Nella vita di Marie Curie, non sono mancati i momenti di difficoltà: la morte di Pierre, quando le figlie erano ancora piccole, e poi l’attacco mediatico subito nel momento in cui è diventata di dominio pubblico la relazione con Paul Langevin. Sara Rattaro nel romanzo Io sono Marie Curie racconta molto bene questi momenti della vita di Marie Curie, immaginando che sia proprio lei a raccontare il dolore dopo la morte del marito, il ritrovato entusiasmo agli inizi della relazione con Langevin, e la forza di ricostruirsi, con l’appoggio degli amici, dopo i pesanti attacchi.
Determinazione
Un altro esempio di forza di volontà che non è riuscita a combattere la sfortuna ci è offerto da Derek Redmond, che alle Olimpiadi di Seoul del 1988 era stato obbligato a ritirarsi a causa di un infortunio, dieci minuti prima della gara. Quattro anni dopo, alle Olimpiadi di Barcellona, la sua voglia di vincere è al massimo livello: qualificatosi alle semifinali dei 400 m piani con il tempo migliore, sta affrontando al meglio la gara, ma dopo 250 m lo strappo del bicipite femorale destro lo obbliga a fermarsi, segnando la fine del suo sogno olimpico. Si rimette in piedi, perché vuole tagliare il traguardo: procede con determinazione, nonostante il dolore e, nella sua gara personale, lo raggiunge il padre, Jim, che lo sostiene fino alla fine, accogliendo le sue lacrime e cercando di consolarlo. Quando taglia il traguardo, Derek viene accolto dalla standing ovation dei 65 mila spettatori presenti. Il filmato della gara è disponibile sul canale YouTube ufficiale delle Olimpiadi, nella descrizione del quale si parla di «vero coraggio contro le avversità»: «Pochi ricordano che lo statunitense Steve Lewis ha vinto la semifinale in un tempo di 44.50. Ma nessuno, tra quelli che hanno visto la gara, può dimenticare il coraggio di Derek Redmond nel giorno che ha definito l’essenza dello spirito umano e olimpico».

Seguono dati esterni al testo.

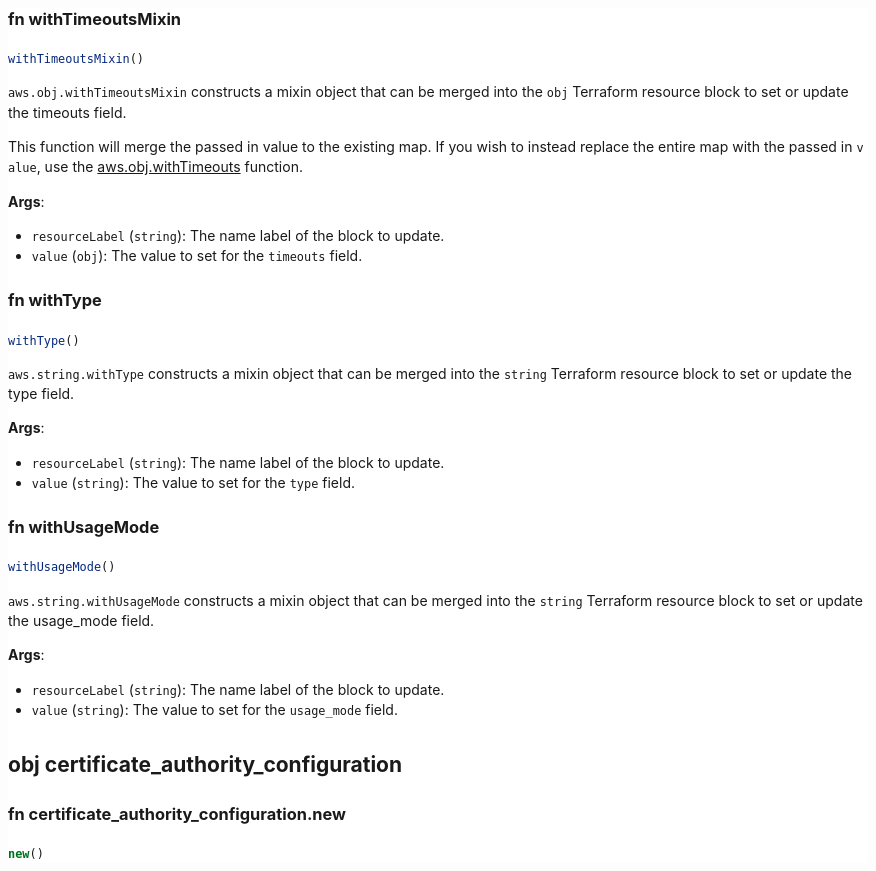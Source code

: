 
### fn withTimeoutsMixin

```ts
withTimeoutsMixin()
```

`aws.obj.withTimeoutsMixin` constructs a mixin object that can be merged into the `obj`
Terraform resource block to set or update the timeouts field.

This function will merge the passed in value to the existing map. If you wish
to instead replace the entire map with the passed in `value`, use the [aws.obj.withTimeouts](TODO)
function.


**Args**:
  - `resourceLabel` (`string`): The name label of the block to update.
  - `value` (`obj`): The value to set for the `timeouts` field.


### fn withType

```ts
withType()
```

`aws.string.withType` constructs a mixin object that can be merged into the `string`
Terraform resource block to set or update the type field.



**Args**:
  - `resourceLabel` (`string`): The name label of the block to update.
  - `value` (`string`): The value to set for the `type` field.


### fn withUsageMode

```ts
withUsageMode()
```

`aws.string.withUsageMode` constructs a mixin object that can be merged into the `string`
Terraform resource block to set or update the usage_mode field.



**Args**:
  - `resourceLabel` (`string`): The name label of the block to update.
  - `value` (`string`): The value to set for the `usage_mode` field.


## obj certificate_authority_configuration



### fn certificate_authority_configuration.new

```ts
new()
```
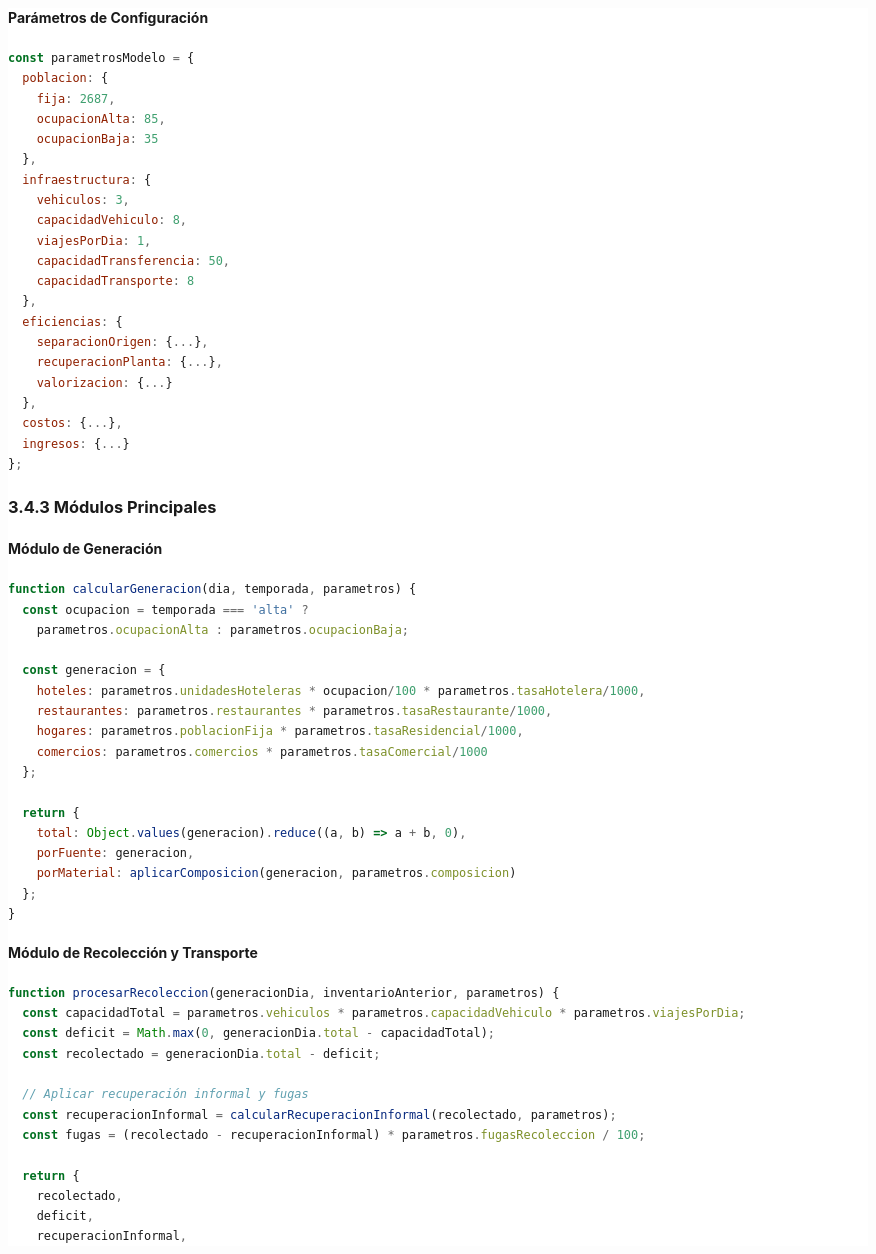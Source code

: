 #### Parámetros de Configuración
```javascript
const parametrosModelo = {
  poblacion: {
    fija: 2687,
    ocupacionAlta: 85,
    ocupacionBaja: 35
  },
  infraestructura: {
    vehiculos: 3,
    capacidadVehiculo: 8,
    viajesPorDia: 1,
    capacidadTransferencia: 50,
    capacidadTransporte: 8
  },
  eficiencias: {
    separacionOrigen: {...},
    recuperacionPlanta: {...},
    valorizacion: {...}
  },
  costos: {...},
  ingresos: {...}
};
```

### 3.4.3 Módulos Principales

#### Módulo de Generación
```javascript
function calcularGeneracion(dia, temporada, parametros) {
  const ocupacion = temporada === 'alta' ? 
    parametros.ocupacionAlta : parametros.ocupacionBaja;
  
  const generacion = {
    hoteles: parametros.unidadesHoteleras * ocupacion/100 * parametros.tasaHotelera/1000,
    restaurantes: parametros.restaurantes * parametros.tasaRestaurante/1000,
    hogares: parametros.poblacionFija * parametros.tasaResidencial/1000,
    comercios: parametros.comercios * parametros.tasaComercial/1000
  };
  
  return {
    total: Object.values(generacion).reduce((a, b) => a + b, 0),
    porFuente: generacion,
    porMaterial: aplicarComposicion(generacion, parametros.composicion)
  };
}
```

#### Módulo de Recolección y Transporte
```javascript
function procesarRecoleccion(generacionDia, inventarioAnterior, parametros) {
  const capacidadTotal = parametros.vehiculos * parametros.capacidadVehiculo * parametros.viajesPorDia;
  const deficit = Math.max(0, generacionDia.total - capacidadTotal);
  const recolectado = generacionDia.total - deficit;
  
  // Aplicar recuperación informal y fugas
  const recuperacionInformal = calcularRecuperacionInformal(recolectado, parametros);
  const fugas = (recolectado - recuperacionInformal) * parametros.fugasRecoleccion / 100;
  
  return {
    recolectado,
    deficit,
    recuperacionInformal,
```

«Da quando l’ho incontrato per la prima volta da bambino, l’Ultimo Teorema di Fermat è stata la mia grande passione»: sono le parole di Andrew Wiles riportate da Simon Singh nel celebre L’Ultimo teorema di Fermat, il racconto di una dimostrazione che ha richiesto più di 350 anni. La passione per una delle congetture più celebri, e forse più semplice da enunciare, della storia della matematica accompagna Wiles nella sua crescita e, quando decide di impegnarsi seriamente nella dimostrazione, lavora in completo isolamento e in segreto, quasi ad imitare il lavoro di Fermat: «Capii che tutto ciò che ha a che fare con l’Ultimo Teorema di Fermat genera un interesse eccessivo. Non è possibile rimanere concentrati per anni a meno che non ci sia un completo raccoglimento, che troppi spettatori avrebbero distrutto.» Forse non c’è stata una standing ovation quando Andrew Wiles ha concluso la sua conferenza, nel giugno del 1993, dicendo: «Penso di fermarmi qui», ma c’è stato un lungo applauso, dopo che un silenzio denso di attenzione e solennità aveva accolto la sua dimostrazione. Quel momento di gloria sembra rovinato dalla scoperta di un errore: «A meno di sei mesi dalla conferenza al Newton Institute, il sogno d’infanzia di Wiles era a brandelli. Alla gioia, alla passione e alla speranza che lo avevano accompagnato negli anni trascorsi a eseguire calcoli in segreto si sostituirono l’imbarazzo e la disperazione.» Credo che sia proprio in questo momento che viene allo scoperto la determinazione di Wiles: non sono bastati gli anni in solitudine a lavorare alla dimostrazione, è in questo momento che la sua forza si mostra in tutta la sua bellezza, adesso che gli occhi della comunità matematica sono puntati su di lui e che qualcuno comincia a parlare di fallimento dell’impresa. «Dopo essere stato spinto sull’orlo della resa, Wiles aveva reagito dimostrando il proprio genio al mondo. Gli ultimi quattordici mesi avevano rappresentato il periodo più doloroso, umiliante e deprimente della sua carriera matematica. Adesso un’intuizione brillante aveva posto fine alla sua sofferenza.» Difficile riuscire a raccontare meglio di Singh questa impresa eccezionale.
Grinta
Come Tamberi, anche Bebe Vio ha puntato alle Olimpiadi di Tokyo accompagnata da un conto alla rovescia: ha parlato dei suoi 119 giorni, quelli che ha dedicato alla preparazione per le Paralimpiadi, «119 giorni per raggiungere l’impossibile» (come ha titolato Repubblica): anche lei, durante la gara, aveva con sé il braccialetto dell’ospedale sul quale era scritto «– 119» e solo a gara conclusa abbiamo saputo del terribile verdetto di aprile e dei rischi corsi a causa di un’infezione. In realtà, anche questa competizione è stata preceduta da molte difficoltà: sono passati solo tre anni da Tokyo e Bebe Vio ne ha usati due per sottoporsi a interventi chirurgici per essere al meglio della forma. Con la positività che la contraddistingue è riuscita a dire: «è stato un periodo difficile, ma è stato fantastico» e questo perché ha avuto il supporto di varie figure che l’hanno aiutata a coronare il sogno di ottenere la medaglia di bronzo sia nel fioretto individuale che in quello a squadre.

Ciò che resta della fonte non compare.